WHAT IS BEING ASKED —
Transcribe the entries below exactly; leave every image out.

[[ EXCERPTED RECORDS open ]]

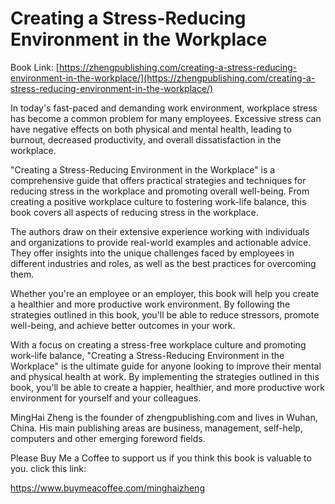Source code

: # Creating a Stress-Reducing Environment in the Workplace

Book Link: [https://zhengpublishing.com/creating-a-stress-reducing-environment-in-the-workplace/](https://zhengpublishing.com/creating-a-stress-reducing-environment-in-the-workplace/)

In today's fast-paced and demanding work environment, workplace stress has become a common problem for many employees. Excessive stress can have negative effects on both physical and mental health, leading to burnout, decreased productivity, and overall dissatisfaction in the workplace.

"Creating a Stress-Reducing Environment in the Workplace" is a comprehensive guide that offers practical strategies and techniques for reducing stress in the workplace and promoting overall well-being. From creating a positive workplace culture to fostering work-life balance, this book covers all aspects of reducing stress in the workplace.

The authors draw on their extensive experience working with individuals and organizations to provide real-world examples and actionable advice. They offer insights into the unique challenges faced by employees in different industries and roles, as well as the best practices for overcoming them.

Whether you're an employee or an employer, this book will help you create a healthier and more productive work environment. By following the strategies outlined in this book, you'll be able to reduce stressors, promote well-being, and achieve better outcomes in your work.

With a focus on creating a stress-free workplace culture and promoting work-life balance, "Creating a Stress-Reducing Environment in the Workplace" is the ultimate guide for anyone looking to improve their mental and physical health at work. By implementing the strategies outlined in this book, you'll be able to create a happier, healthier, and more productive work environment for yourself and your colleagues.

MingHai Zheng is the founder of zhengpublishing.com and lives in Wuhan, China. His main publishing areas are business, management, self-help, computers and other emerging foreword fields.

Please Buy Me a Coffee to support us if you think this book is valuable to you. click this link:

https://www.buymeacoffee.com/minghaizheng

[[ EXCERPTED RECORDS closed ]]

ANSWER FOR THE TASK —
Source code

: # Creating a Stress-Reducing Environment in the Workplace

Book Link: [https://zhengpublishing.com/creating-a-stress-reducing-environment-in-the-workplace/](https://zhengpublishing.com/creating-a-stress-reducing-environment-in-the-workplace/)

In today's fast-paced and demanding work environment, workplace stress has become a common problem for many employees. Excessive stress can have negative effects on both physical and mental health, leading to burnout, decreased productivity, and overall dissatisfaction in the workplace.

"Creating a Stress-Reducing Environment in the Workplace" is a comprehensive guide that offers practical strategies and techniques for reducing stress in the workplace and promoting overall well-being. From creating a positive workplace culture to fostering work-life balance, this book covers all aspects of reducing stress in the workplace.

The authors draw on their extensive experience working with individuals and organizations to provide real-world examples and actionable advice. They offer insights into the unique challenges faced by employees in different industries and roles, as well as the best practices for overcoming them.

Whether you're an employee or an employer, this book will help you create a healthier and more productive work environment. By following the strategies outlined in this book, you'll be able to reduce stressors, promote well-being, and achieve better outcomes in your work.

With a focus on creating a stress-free workplace culture and promoting work-life balance, "Creating a Stress-Reducing Environment in the Workplace" is the ultimate guide for anyone looking to improve their mental and physical health at work. By implementing the strategies outlined in this book, you'll be able to create a happier, healthier, and more productive work environment for yourself and your colleagues.

MingHai Zheng is the founder of zhengpublishing.com and lives in Wuhan, China. His main publishing areas are business, management, self-help, computers and other emerging foreword fields.

Please Buy Me a Coffee to support us if you think this book is valuable to you. click this link:

https://www.buymeacoffee.com/minghaizheng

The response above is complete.